Just as in the image above the face of Africa has expressed its hunger, thirst, suffering, and struggles with just a tint of hope for far too long. Every now and then I wish this tint of hope will surface enough to make Africa smile. So then where does the problem lie, who or what is the problem and how can it be solved is a question I cannot answer alone but would plead the indulgence of all honored citizens of this continent. Let’s keep this hanging for the time been.
Africans woke up to a new hope of a united Africa. The notion of this new vision and hope sounded very genuine and life changing but “hey” after sometime of being in a pensive mood I realized if Africa is ready to be united. Unity they say brings about victory but one has to know what it takes for people to be united. I would not say the vision of the late president of Libya Muammar Al-Gaddafi is a fallacy even though he did not gain approval from some of his associate leaders in Africa, rather it is a vision that has to be enormously invested into.
The benefits of a united Africa cannot be disregarded. Some people are of the view that a united Africa would bring stability to the continent and also give the continent a strong front to tackle issues concerning the global world. It would also be liberated from the manipulations of other countries to fulfill their desires.

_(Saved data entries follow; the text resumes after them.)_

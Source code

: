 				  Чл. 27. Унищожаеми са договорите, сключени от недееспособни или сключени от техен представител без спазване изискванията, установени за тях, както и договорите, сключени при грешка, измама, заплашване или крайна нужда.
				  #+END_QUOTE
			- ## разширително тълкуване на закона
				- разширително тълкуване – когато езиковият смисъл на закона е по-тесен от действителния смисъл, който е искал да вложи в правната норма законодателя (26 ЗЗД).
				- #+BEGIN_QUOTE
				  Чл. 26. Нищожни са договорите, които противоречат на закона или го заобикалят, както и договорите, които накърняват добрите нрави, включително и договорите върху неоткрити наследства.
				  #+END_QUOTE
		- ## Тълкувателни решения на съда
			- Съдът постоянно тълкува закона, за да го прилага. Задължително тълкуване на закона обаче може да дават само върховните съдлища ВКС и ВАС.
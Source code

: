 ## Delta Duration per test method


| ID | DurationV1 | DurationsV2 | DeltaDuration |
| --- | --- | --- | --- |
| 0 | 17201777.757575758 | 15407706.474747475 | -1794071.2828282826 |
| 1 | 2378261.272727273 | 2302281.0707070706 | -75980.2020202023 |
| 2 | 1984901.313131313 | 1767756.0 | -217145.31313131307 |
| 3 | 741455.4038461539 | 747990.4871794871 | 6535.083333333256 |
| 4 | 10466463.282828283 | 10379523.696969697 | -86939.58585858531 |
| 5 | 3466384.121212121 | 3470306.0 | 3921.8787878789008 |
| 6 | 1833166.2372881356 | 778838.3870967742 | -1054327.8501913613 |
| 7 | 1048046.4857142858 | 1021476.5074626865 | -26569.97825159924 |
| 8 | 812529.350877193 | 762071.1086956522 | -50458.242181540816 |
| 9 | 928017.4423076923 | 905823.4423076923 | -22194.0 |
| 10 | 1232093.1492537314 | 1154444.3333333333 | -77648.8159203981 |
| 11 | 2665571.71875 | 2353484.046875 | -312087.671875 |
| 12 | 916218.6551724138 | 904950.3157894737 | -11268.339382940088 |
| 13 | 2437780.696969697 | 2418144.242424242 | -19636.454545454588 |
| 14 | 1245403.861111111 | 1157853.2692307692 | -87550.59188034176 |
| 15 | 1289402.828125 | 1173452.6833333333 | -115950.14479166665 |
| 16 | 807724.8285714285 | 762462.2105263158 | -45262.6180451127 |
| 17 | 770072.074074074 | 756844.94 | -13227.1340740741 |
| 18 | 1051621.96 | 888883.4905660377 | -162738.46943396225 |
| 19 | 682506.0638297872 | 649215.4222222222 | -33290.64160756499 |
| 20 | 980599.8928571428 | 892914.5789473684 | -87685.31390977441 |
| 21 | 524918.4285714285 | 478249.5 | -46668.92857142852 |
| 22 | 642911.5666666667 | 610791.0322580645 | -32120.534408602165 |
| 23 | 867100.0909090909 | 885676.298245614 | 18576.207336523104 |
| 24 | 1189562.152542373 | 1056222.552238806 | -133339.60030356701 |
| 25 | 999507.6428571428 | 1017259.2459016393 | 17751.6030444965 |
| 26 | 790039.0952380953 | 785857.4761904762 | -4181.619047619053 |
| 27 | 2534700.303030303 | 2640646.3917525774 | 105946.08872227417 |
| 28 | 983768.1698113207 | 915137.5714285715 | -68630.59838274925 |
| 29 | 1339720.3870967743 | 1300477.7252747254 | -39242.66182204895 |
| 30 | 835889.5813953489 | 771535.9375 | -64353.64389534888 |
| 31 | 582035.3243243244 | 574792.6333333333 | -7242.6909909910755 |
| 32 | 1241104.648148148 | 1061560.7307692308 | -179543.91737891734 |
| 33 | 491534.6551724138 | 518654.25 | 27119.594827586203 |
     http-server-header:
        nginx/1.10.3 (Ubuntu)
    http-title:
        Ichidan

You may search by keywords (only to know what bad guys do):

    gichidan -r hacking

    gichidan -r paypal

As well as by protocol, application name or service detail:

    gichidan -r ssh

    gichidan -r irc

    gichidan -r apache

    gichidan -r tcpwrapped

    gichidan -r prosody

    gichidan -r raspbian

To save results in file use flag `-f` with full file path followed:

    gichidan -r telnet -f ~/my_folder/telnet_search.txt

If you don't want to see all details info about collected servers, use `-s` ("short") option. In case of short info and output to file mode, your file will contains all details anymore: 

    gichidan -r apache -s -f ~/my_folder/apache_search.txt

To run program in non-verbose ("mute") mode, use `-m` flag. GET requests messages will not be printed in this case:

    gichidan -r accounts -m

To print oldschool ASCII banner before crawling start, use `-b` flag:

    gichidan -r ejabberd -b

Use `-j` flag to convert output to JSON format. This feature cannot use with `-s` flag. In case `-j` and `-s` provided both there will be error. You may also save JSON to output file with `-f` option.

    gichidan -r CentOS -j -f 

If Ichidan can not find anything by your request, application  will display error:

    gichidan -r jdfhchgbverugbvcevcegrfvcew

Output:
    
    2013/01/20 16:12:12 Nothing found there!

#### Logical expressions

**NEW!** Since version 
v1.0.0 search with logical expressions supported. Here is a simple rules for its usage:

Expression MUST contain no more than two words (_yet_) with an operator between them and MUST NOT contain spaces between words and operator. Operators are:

As a continent I believe there has to be some form of preparations as to the vision of a united Africa otherwise the repercussions would be appalling and unbearable as we would look confused to the other parts of the world.
One thing I believe Africa has to addresses is conflicts and its management. In Africa there are a lot of tribal, regional and national conflicts that would not help the vision of Africa to be a reality. How can Africa unite if in the smallest villages and towns people see themselves as enemies, Anglophones and Francophones but not Africans. Elections in most parts of Africa are based on political lines and a typical example is what happens in Kenya and Ghana. Moreover I believe for Africa to be united it is paramount for Africans to have a common goal that would be driven by a passion to move Africa forward where leaders would move from the point of caring for themselves and their families and followers fully participating in the affairs of the continent.
I would also like us to be reminded of the requirements of a united Africa. One Africa means one president with ministers, one parliament and one legislative process I might as well add ONE LOVE. To embrace a united Africa is possible but the question is how prepared are we? United States of Africa: To embrace or not to embrace.